![]() | ||
|
|
Snap Server / NAS / Storage Technical Goodies The Home for Snap Server Hacking, Storage and NAS info. And NAS / Snap Classifides |
![]() |
Thread Tools |
![]() |
#1 |
Cooling Neophyte
Join Date: May 2006
Location: Chicago, IL
Posts: 14
|
![]()
hello -
I have a dell 705N which is actually a 4100. One hard drive went out, indicated by a flashing light. Tried reformatting, and then rebuilding the raid 5, and that worked fine for awhile and then the drive apparently went out again. This prompted me to find a replacement drive. I purchased an exact replacement, the Quantum Fireball 60GB - installed, formatted the replacement, but the formatted size is not large enough to allow the raid to rebuild. I did try the /nocore format and that did not appear to change the formatted size. So I then tried taking that drive out of the snap, put into a std. PC and ran Maxtor's disc formatting utility, doing a low-level format. My thinking was that some bad blocks were keeping the drive from formatting to it's full capacity. Well that did not work either, nothing changed. I thought, OK - there must be something wrong with this drive. Found a second replacement drive, put into the snap, executed the /nocore format, and this 2nd replacement drive is formatting to the exact same size as the first one (again, too small to use to rebuild the raid). If I run an info-device, it tells me the formatted size of the 3 original drives to be 6023884, and BOTH of the replacement drives formatted to exactly 58633216. I cannot see any difference to the physical drives themselves. Could anyone please help me figure out what to do, I would greatly appreciate it! |
![]() |
![]() |
![]() |
#2 |
Cooling Savant
Join Date: Apr 2006
Location: Tennessee
Posts: 157
|
![]()
If it's not formatting to the same capacity then it might not be an exact replacement. Over time manfacturers change the internals of the drives and so even if it has the same name and size on the label, might be very different on the inside.

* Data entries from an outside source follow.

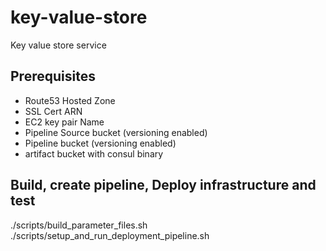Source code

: # key-value-store
Key value store service

## Prerequisites
* Route53 Hosted Zone
* SSL Cert ARN
* EC2 key pair Name
* Pipeline Source bucket (versioning enabled)
* Pipeline bucket (versioning enabled)
* artifact bucket with consul binary

## Build, create pipeline, Deploy infrastructure and test
./scripts/build_parameter_files.sh
./scripts/setup_and_run_deployment_pipeline.sh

When you do an "info log t" in the command line, what model and firmware revision does it report for all the drives? For example, I had four Western Digital drives in my 705N, they were all WD1200JB, and when one of them went out I bought a new one as a replacement. The label has the same model and drive size, but when I check the info in the log it reports: Code:
10/07/2006 15:13:49 45 D SYS | Intf: 0, dev: 0: Model: WDC WD1200JB-00REA0 10/07/2006 15:13:49 45 D SYS | Firmware Rev: 20.00K20 Serial #: WD-WMANN1132794 10/07/2006 15:13:49 45 D SYS | Intf: 1, dev: 0: Model: WDC WD1200JB-75CRA0 10/07/2006 15:13:49 45 D SYS | Firmware Rev: 16.06V16 Serial #: WD-WMA8C1305039 10/07/2006 15:13:49 45 D SYS | Intf: 2, dev: 0: Model: WDC WD1200JB-75CRA0 10/07/2006 15:13:49 45 D SYS | Firmware Rev: 16.06V16 Serial #: WD-WMA8C1309021 10/07/2006 15:13:49 45 D SYS | Intf: 3, dev: 0: Model: WDC WD1200JB-75CRA0 10/07/2006 15:13:49 45 D SYS | Firmware Rev: 16.06V16 Serial #: WD-WMA8C1321357 All I can suggest is that you may want to get a drive with the next step up in size, like maybe an 80GB and see if that works. |
![]() |
![]() |
![]() |
#3 |
Thermophile
Join Date: Jul 2005
Location: Plano, TX
Posts: 3,135
|
![]()
You might see if swaping the controller board (or firmware chip) correct the problem. I use this technique to recover data from bad HD's. Some mfg have utilites that allow you to change the parameters. You may need to contact Quantium which is owned by who now???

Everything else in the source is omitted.